• Theoretical physics: Coming up with theories and calculating their predictions is challenging. Could you teach an AI agent to help work out the details? We design symbolic AI algorithms to assist in theoretical physics calculations and build new phenomenological models. We are in the process of significantly expanding this research direction.
• Statistical methods in particle physics and astrophysics: Raw data from experiments or telescopes are complex and high-dimensional, but compressing the data results in information loss. We design fast and high-dimensional statistical inference techniques that have transformed Higgs physics at the Large Hadron Collider, and can transform neutrino physics or neutron star astrophysics. Learn more about our work in particle physics and astrophysics.
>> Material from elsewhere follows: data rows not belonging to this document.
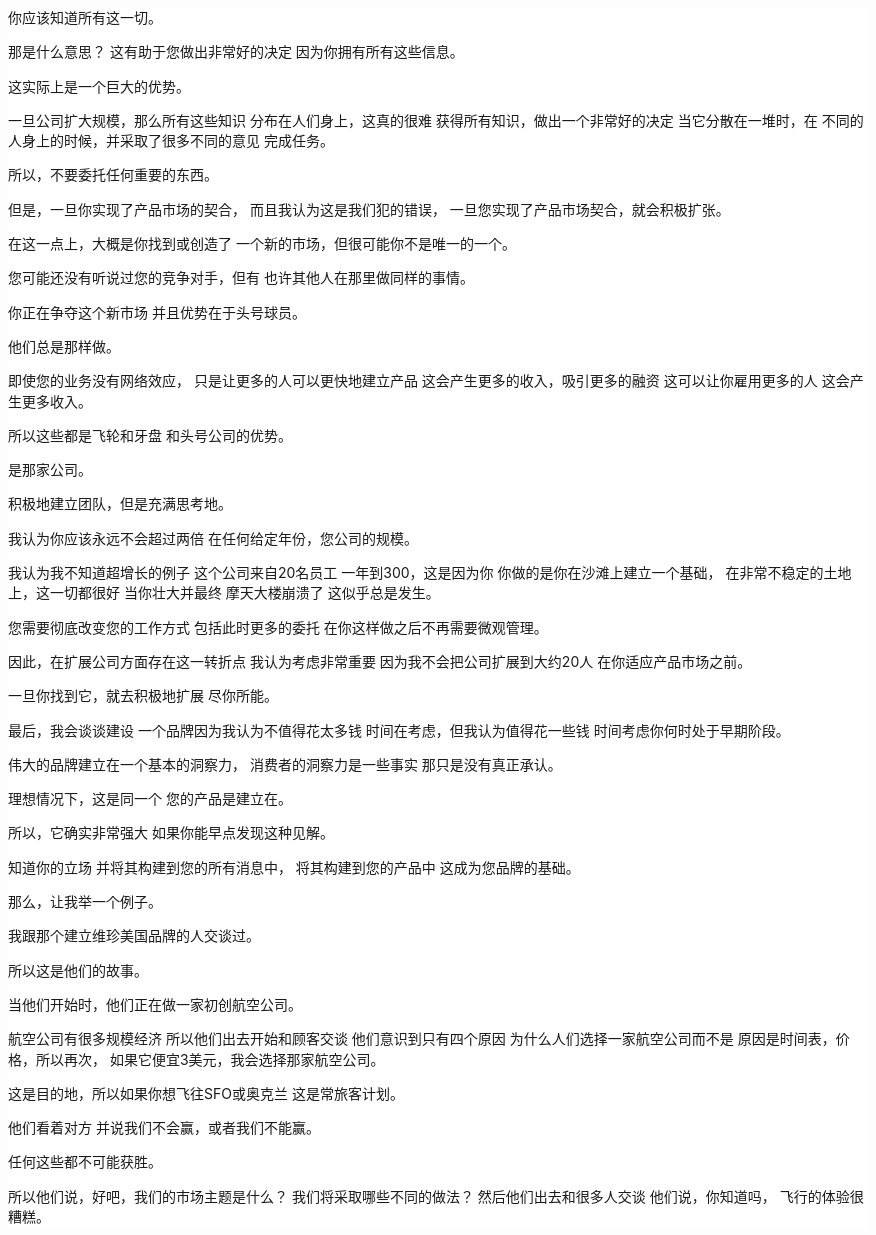 你应该知道所有这一切。

那是什么意思？ 这有助于您做出非常好的决定 因为你拥有所有这些信息。

这实际上是一个巨大的优势。

一旦公司扩大规模，那么所有这些知识 分布在人们身上，这真的很难 获得所有知识，做出一个非常好的决定 当它分散在一堆时，在 不同的人身上的时候，并采取了很多不同的意见 完成任务。

所以，不要委托任何重要的东西。

但是，一旦你实现了产品市场的契合， 而且我认为这是我们犯的错误， 一旦您实现了产品市场契合，就会积极扩张。

在这一点上，大概是你找到或创造了 一个新的市场，但很可能你不是唯一的一个。

您可能还没有听说过您的竞争对手，但有 也许其他人在那里做同样的事情。

你正在争夺这个新市场 并且优势在于头号球员。

他们总是那样做。

即使您的业务没有网络效应， 只是让更多的人可以更快地建立产品 这会产生更多的收入，吸引更多的融资 这可以让你雇用更多的人 这会产生更多收入。

所以这些都是飞轮和牙盘 和头号公司的优势。

是那家公司。

积极地建立团队，但是充满思考地。

我认为你应该永远不会超过两倍 在任何给定年份，您公司的规模。

我认为我不知道超增长的例子 这个公司来自20名员工 一年到300，这是因为你 你做的是你在沙滩上建立一个基础， 在非常不稳定的土地上，这一切都很好 当你壮大并最终 摩天大楼崩溃了 这似乎总是发生。

您需要彻底改变您的工作方式 包括此时更多的委托 在你这样做之后不再需要微观管理。

因此，在扩展公司方面存在这一转折点 我认为考虑非常重要 因为我不会把公司扩展到大约20人 在你适应产品市场之前。

一旦你找到它，就去积极地扩展 尽你所能。

最后，我会谈谈建设 一个品牌因为我认为不值得花太多钱 时间在考虑，但我认为值得花一些钱 时间考虑你何时处于早期阶段。

伟大的品牌建立在一个基本的洞察力， 消费者的洞察力是一些事实 那只是没有真正承认。

理想情况下，这是同一个 您的产品是建立在。

所以，它确实非常强大 如果你能早点发现这种见解。

知道你的立场 并将其构建到您的所有消息中， 将其构建到您的产品中 这成为您品牌的基础。

那么，让我举一个例子。

我跟那个建立维珍美国品牌的人交谈过。

所以这是他们的故事。

当他们开始时，他们正在做一家初创航空公司。

航空公司有很多规模经济 所以他们出去开始和顾客交谈 他们意识到只有四个原因 为什么人们选择一家航空公司而不是 原因是时间表，价格，所以再次， 如果它便宜3美元，我会选择那家航空公司。

这是目的地，所以如果你想飞往SFO或奥克兰 这是常旅客计划。

他们看着对方 并说我们不会赢，或者我们不能赢。

任何这些都不可能获胜。

所以他们说，好吧，我们的市场主题是什么？ 我们将采取哪些不同的做法？ 然后他们出去和很多人交谈 他们说，你知道吗， 飞行的体验很糟糕。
• Accelerating discovery: Designing mathematical models that describe Nature requires simulating their predictions and comparing these to data. We develop fast and generalizable machine learning methods to simulate astrophysical and particle physics phenomena. We also develop machine learning tools that could help design future experiments.

Our group engages in cross-disciplinary collaborations and welcomes students from across academic backgrounds. Most projects in the group involve computational tools and AI/ML, so students with strong skills or interest in these areas will find a natural fit here. We are also interested in collaborations in the history of science and scientific outreach. The group welcomes students who have taken career breaks or followed non-traditional career paths and students from across socio-economic backgrounds and genders.